PyTorch tensors¶
TensorMessage pipes tensors between processes using the same zero-copy multipart transport as NumPy. Device and requires_grad are preserved; bytes travel via the CPU side.
Publish¶
inference_producer.py
import torch
import cortex
from cortex import Node
from cortex.messages.standard import TensorMessage
class Inference(Node):
def __init__(self):
super().__init__("inference")
self.pub = self.create_publisher("/model/features", TensorMessage)
self.create_timer(1 / 30, self.tick)
async def tick(self):
feats = torch.randn(4, 256, 7, 7, device="cuda" if torch.cuda.is_available() else "cpu")
self.pub.publish(TensorMessage(data=feats, name="layer4_feats"))
cortex.run(Inference().run())
Subscribe¶
downstream_consumer.py
import cortex
from cortex import Node
from cortex.messages.base import MessageHeader
from cortex.messages.standard import TensorMessage
async def on_features(msg: TensorMessage, header: MessageHeader):
t = msg.data
print(f"{msg.name}: shape={tuple(t.shape)} device={t.device} grad={t.requires_grad}")
class Consumer(Node):
def __init__(self):
super().__init__("consumer")
self.create_subscriber("/model/features", TensorMessage, callback=on_features)
cortex.run(Consumer().run())
What's preserved¶
flowchart LR
A[torch.Tensor<br/>cuda:0, grad=True] --> B[encode: .detach.cpu.numpy<br/>contiguous]
B --> C[OOB frame + metadata<br/>device_str, requires_grad, dtype, shape]

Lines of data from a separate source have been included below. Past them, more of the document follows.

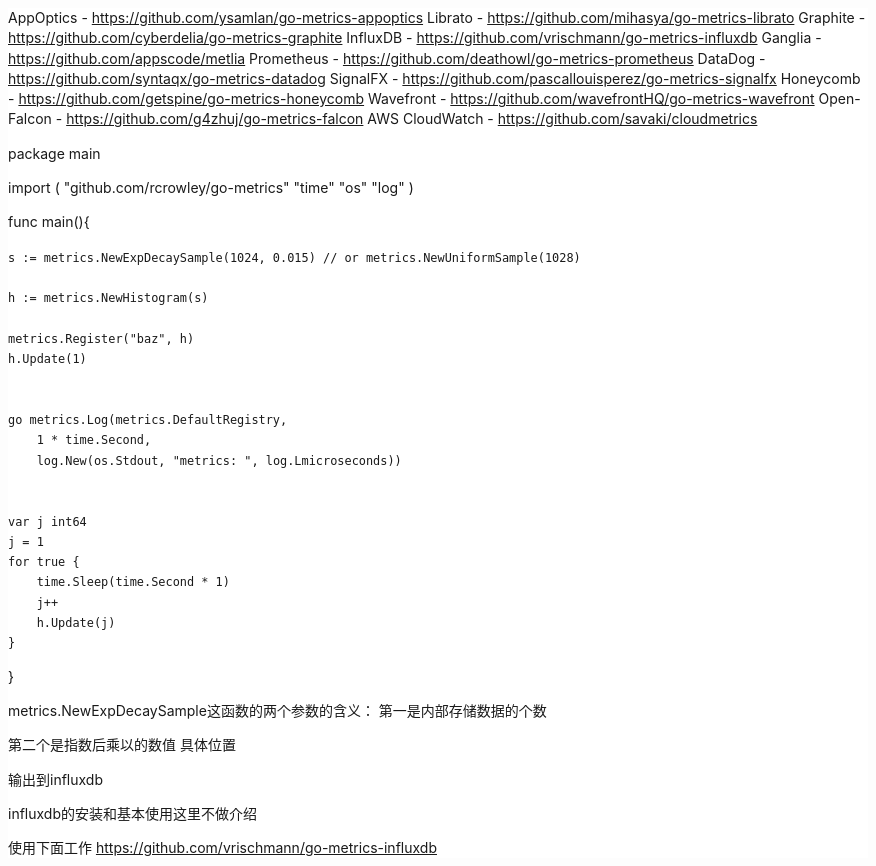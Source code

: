 AppOptics - https://github.com/ysamlan/go-metrics-appoptics
Librato - https://github.com/mihasya/go-metrics-librato
Graphite - https://github.com/cyberdelia/go-metrics-graphite
InfluxDB - https://github.com/vrischmann/go-metrics-influxdb
Ganglia - https://github.com/appscode/metlia
Prometheus - https://github.com/deathowl/go-metrics-prometheus
DataDog - https://github.com/syntaqx/go-metrics-datadog
SignalFX - https://github.com/pascallouisperez/go-metrics-signalfx
Honeycomb - https://github.com/getspine/go-metrics-honeycomb
Wavefront - https://github.com/wavefrontHQ/go-metrics-wavefront
Open-Falcon - https://github.com/g4zhuj/go-metrics-falcon
AWS CloudWatch - https://github.com/savaki/cloudmetrics


package main
 
import (
	"github.com/rcrowley/go-metrics"
	"time"
	"os"
	"log"
)
 
func main(){
 
	s := metrics.NewExpDecaySample(1024, 0.015) // or metrics.NewUniformSample(1028)
 
	h := metrics.NewHistogram(s)
 
	metrics.Register("baz", h)
	h.Update(1)
 
 
	go metrics.Log(metrics.DefaultRegistry,
		1 * time.Second,
		log.New(os.Stdout, "metrics: ", log.Lmicroseconds))
 
 
	var j int64
	j = 1
	for true {
		time.Sleep(time.Second * 1)
		j++
		h.Update(j)
	}
}
 

metrics.NewExpDecaySample这函数的两个参数的含义： 第一是内部存储数据的个数

第二个是指数后乘以的数值 具体位置

输出到influxdb

influxdb的安装和基本使用这里不做介绍 

使用下面工作
https://github.com/vrischmann/go-metrics-influxdb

C -. IPC .-> D[decode: np.frombuffer<br/>torch.from_numpy]
D --> E{cuda available?}
E -- yes --> F[move to device_str]
E -- no --> G[stay on CPU]
F --> H[requires_grad_ True if flagged]
G --> H
| Attribute | Transported |
|---|---|
dtype |
✓ exact |
shape |
✓ |
device |
✓ string; restored on decode if available |
requires_grad |
✓ |
grad (the gradient itself) |
✗ not sent |
| autograd graph | ✗ not sent (detach() is implicit) |
Multi-tensor payloads¶
MultiTensorMessage carries several tensors at once. Each gets its own OOB frame; no bytes are copied into a container.
from cortex.messages.standard import MultiTensorMessage
msg = MultiTensorMessage(tensors={
"image": image_tensor,
"features": feat_tensor,
"logits": logit_tensor,
})
pub.publish(msg)
Caveats¶
CPU detour is mandatory
Even for two processes on the same GPU, tensors are DMA'd to CPU on send and back to GPU on receive — one copy per side. Cortex does not support CUDA IPC. For tight in-process handoffs, use torch.multiprocessing or shared CUDA memory directly.
Install with the torch extra
TensorMessage raises on construction if PyTorch is not installed. pip install -e ".[torch]".